Un altro dei passaggi recita: «È necessario evitare qualsiasi tipo di discriminazione (diretta o indiretta) di persone che non sono vaccinate, ad esempio per motivi medici, perché non rientrano nel gruppo di destinatari per cui il vaccino è attualmente somministrato, o perché non hanno ancora avuto l’opportunità di essere vaccinate, o nel caso in cui non vi siano ancora vaccini disponibili per alcune fasce di età, come i bambini. Pertanto il possesso di un certificato di vaccinazione, o di un certificato di vaccinazione che attesti l’uso di uno specifico medicinale vaccinale, non dovrebbe costituire una condizione preliminare per esercitare i diritti di libera circolazione e non può essere una condizione preliminare per la libera circolazione all’interno dell’Unione e per usare servizi di trasporto passeggeri transfrontalieri quali linee aeree, treni, pullman, traghetti o qualsiasi altro mezzo di trasporto».
E ancora: «Gli anticorpi contro il SARS-CoV-2 vengono prodotti dopo un’infezione naturale – in presenza o meno di una malattia clinica – e dopo la vaccinazione. Sebbene non si disponga ancora di dati definitivi circa la persistenza di tali anticorpi dopo la vaccinazione, numerose evidenze indicano che gli anticorpi indotti naturalmente sono rilevabili per diversi mesi dopo l’infezione. I test per la ricerca di anticorpi consentono pertanto di individuare le persone che sono state precedentemente infettate e che potrebbero aver sviluppato una risposta immunitaria e che quindi hanno una probabilità molto bassa di infettarsi nuovamente o di infettare altre persone».
«Secondo il principio della riduzione al minimo dei dati personali, è opportuno che i certificati contengano soltanto i dati personali strettamente necessari per agevolare l’esercizio del diritto di libera circolazione all’interno dell’Unione durante la pandemia di COVID-19. È opportuno che il presente regolamento stabilisca le specifiche categorie di dati personali e i campi di dati da inserire nei certificati».

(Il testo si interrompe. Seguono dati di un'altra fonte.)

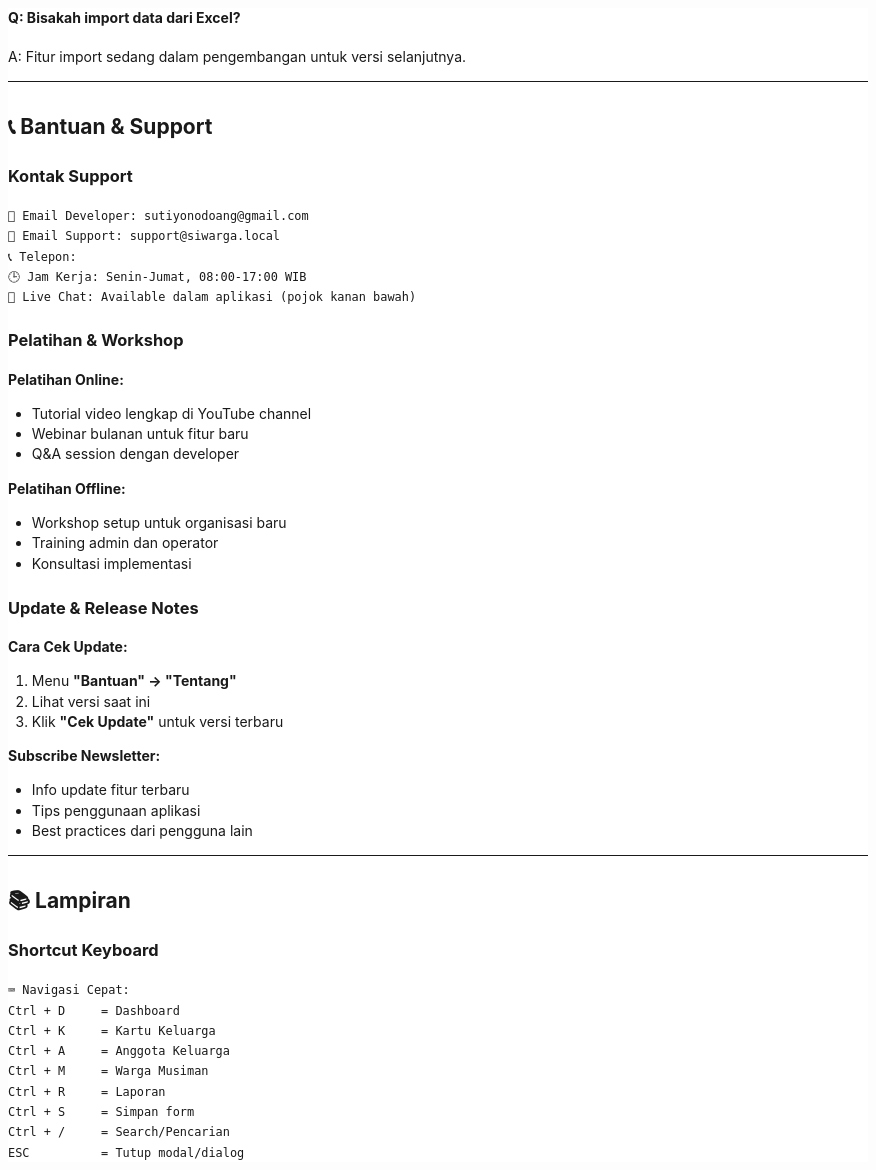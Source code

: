 #### **Q: Bisakah import data dari Excel?**
A: Fitur import sedang dalam pengembangan untuk versi selanjutnya.

---

## 📞 Bantuan & Support

### Kontak Support

```
📧 Email Developer: sutiyonodoang@gmail.com
📧 Email Support: support@siwarga.local
📞 Telepon: 
🕒 Jam Kerja: Senin-Jumat, 08:00-17:00 WIB
💬 Live Chat: Available dalam aplikasi (pojok kanan bawah)
```

### Pelatihan & Workshop

**Pelatihan Online:**
- Tutorial video lengkap di YouTube channel
- Webinar bulanan untuk fitur baru
- Q&A session dengan developer

**Pelatihan Offline:**
- Workshop setup untuk organisasi baru
- Training admin dan operator
- Konsultasi implementasi

### Update & Release Notes

**Cara Cek Update:**
1. Menu **"Bantuan" → "Tentang"**
2. Lihat versi saat ini
3. Klik **"Cek Update"** untuk versi terbaru

**Subscribe Newsletter:**
- Info update fitur terbaru
- Tips penggunaan aplikasi
- Best practices dari pengguna lain

---

## 📚 Lampiran

### Shortcut Keyboard

```
⌨️ Navigasi Cepat:
Ctrl + D     = Dashboard
Ctrl + K     = Kartu Keluarga  
Ctrl + A     = Anggota Keluarga
Ctrl + M     = Warga Musiman
Ctrl + R     = Laporan
Ctrl + S     = Simpan form
Ctrl + /     = Search/Pencarian
ESC          = Tutup modal/dialog
```
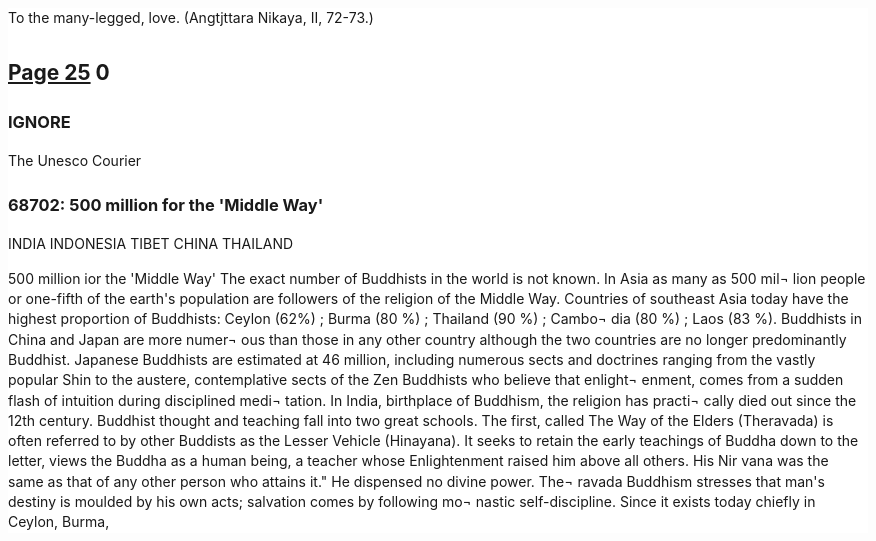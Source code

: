 To the many-legged, love.
(Angtjttara Nikaya, II, 72-73.)

## [Page 25](https://demo.humlab.umu.se/courier/068910engo.pdf#page=25) 0

### IGNORE

The Unesco Courier

### 68702: 500 million for the 'Middle Way'

INDIA
INDONESIA
TIBET
CHINA
THAILAND

500 million ior the 'Middle Way'
The exact number of Buddhists
in the world is not known.
In Asia as many as 500 mil¬
lion people or one-fifth of the
earth's population are followers of
the religion of the Middle Way.
Countries of southeast Asia today
have the highest proportion of
Buddhists: Ceylon (62%) ; Burma
(80 %) ; Thailand (90 %) ; Cambo¬
dia (80 %) ; Laos (83 %). Buddhists
in China and Japan are more numer¬
ous than those in any other country
although the two countries are no
longer predominantly Buddhist.
Japanese Buddhists are estimated at
46 million, including numerous sects
and doctrines ranging from the
vastly popular Shin to the austere,
contemplative sects of the Zen
Buddhists who believe that enlight¬
enment, comes from a sudden flash
of intuition during disciplined medi¬
tation. In India, birthplace of
Buddhism, the religion has practi¬
cally died out since the 12th century.
Buddhist thought and teaching
fall into two great schools.
The first, called The Way of
the Elders (Theravada) is often
referred to by other Buddists as
the Lesser Vehicle (Hinayana). It
seeks to retain the early teachings
of Buddha down to the letter, views
the Buddha as a human being, a
teacher whose Enlightenment raised
him above all others. His Nir
vana was the same as that of any
other person who attains it." He
dispensed no divine power. The¬
ravada Buddhism stresses that man's
destiny is moulded by his own acts;
salvation comes by following mo¬
nastic self-discipline. Since it exists
today chiefly in Ceylon, Burma,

Si legge ancora in un ulteriore passaggio: «Il presente regolamento vieta allo Stato membro di destinazione, o agli operatori di servizi di trasporto passeggeri transfrontalieri di conservare i dati personali ottenuti dal certificato. Il presente regolamento non crea una base giuridica per l’istituzione di archivi di banche dati a livello di Stati membri o di Unione ovvero attraverso l’infrastruttura digitale del quadro di fiducia».
«Il presente regolamento dovrebbe applicarsi per 12 mesi a partire dalla data di entrata in vigore. Quattro mesi dopo la data di entrata in vigore del presente regolamento e al più tardi 3 mesi prima della fine della sua applicazione, la Commissione dovrebbe presentare al Parlamento europeo e al Consiglio una relazione sull’applicazione del presente regolamento, compreso il suo impatto sulla libera circolazione, sui diritti fondamentali e sulla protezione dei dati personali, nonché una valutazione sulle tecnologie più aggiornate in materia di vaccini e test e sull’uso, da parte degli Stati membri, del certificato COVID-19 dell’UE per finalità, basate sul diritto nazionale, non previste dal presente regolamento».